* Work to complete *
Show all lines from the material that carry the word "generation".

* Source records *
[Start of Attachment]

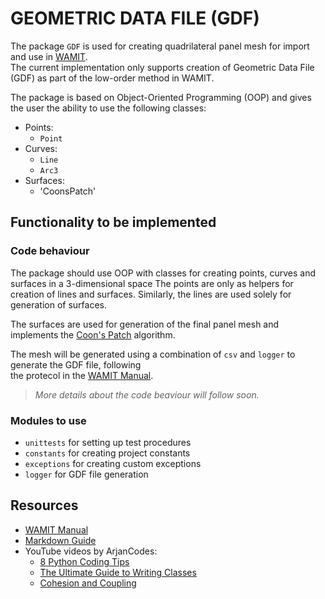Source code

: # GEOMETRIC DATA FILE (GDF)

The package `GDF` is used for creating quadrilateral panel mesh for import and use in [WAMIT](https://www.wamit.com/).<br>
The current implementation only supports creation of Geometric Data File (GDF) as part of the low-order method in WAMIT.

The package is based on Object-Oriented Programming (OOP) and gives the user the ability to use the following classes:

- Points:
    - `Point`
- Curves:
    - `Line`
    - `Arc3`
- Surfaces:
    - 'CoonsPatch'

## Functionality to be implemented

### Code behaviour

The package should use OOP with classes for creating points, curves and surfaces in a 3-dimensional space The points are only as helpers for creation of lines and surfaces. Similarly, the lines are used solely for<br>
generation of surfaces.<br>

The surfaces are used for generation of the final panel mesh and implements the [Coon's Patch](https://youtu.be/TM0GM6xhAoI?t=2090) algorithm.

The mesh will be generated using a combination of `csv` and `logger` to generate the GDF file, following<br>
the protecol in the [WAMIT Manual](https://www.wamit.com/manual7.x/v75_manual.pdf).

> *More details about the code beaviour will follow soon.*

### Modules to use

- `unittests` for setting up test procedures
- `constants` for creating project constants
- `exceptions` for creating custom exceptions
- `logger` for GDF file generation

## Resources

- [WAMIT Manual](https://www.wamit.com/manual7.x/v75_manual.pdf)
- [Markdown Guide](https://www.markdownguide.org/basic-syntax/)
- YouTube videos by ArjanCodes:
    - [8 Python Coding Tips](https://www.youtube.com/watch?v=woIkysZytSs)
    - [The Ultimate Guide to Writing Classes](https://www.youtube.com/watch?v=lX9UQp2NwTk)
    - [Cohesion and Coupling](https://www.youtube.com/watch?v=eiDyK_ofPPM)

[End of Attachment]

* Problem solution *
generation of surfaces.<br>
The surfaces are used for generation of the final panel mesh and implements the [Coon's Patch](https://youtu.be/TM0GM6xhAoI?t=2090) algorithm.
- `logger` for GDF file generation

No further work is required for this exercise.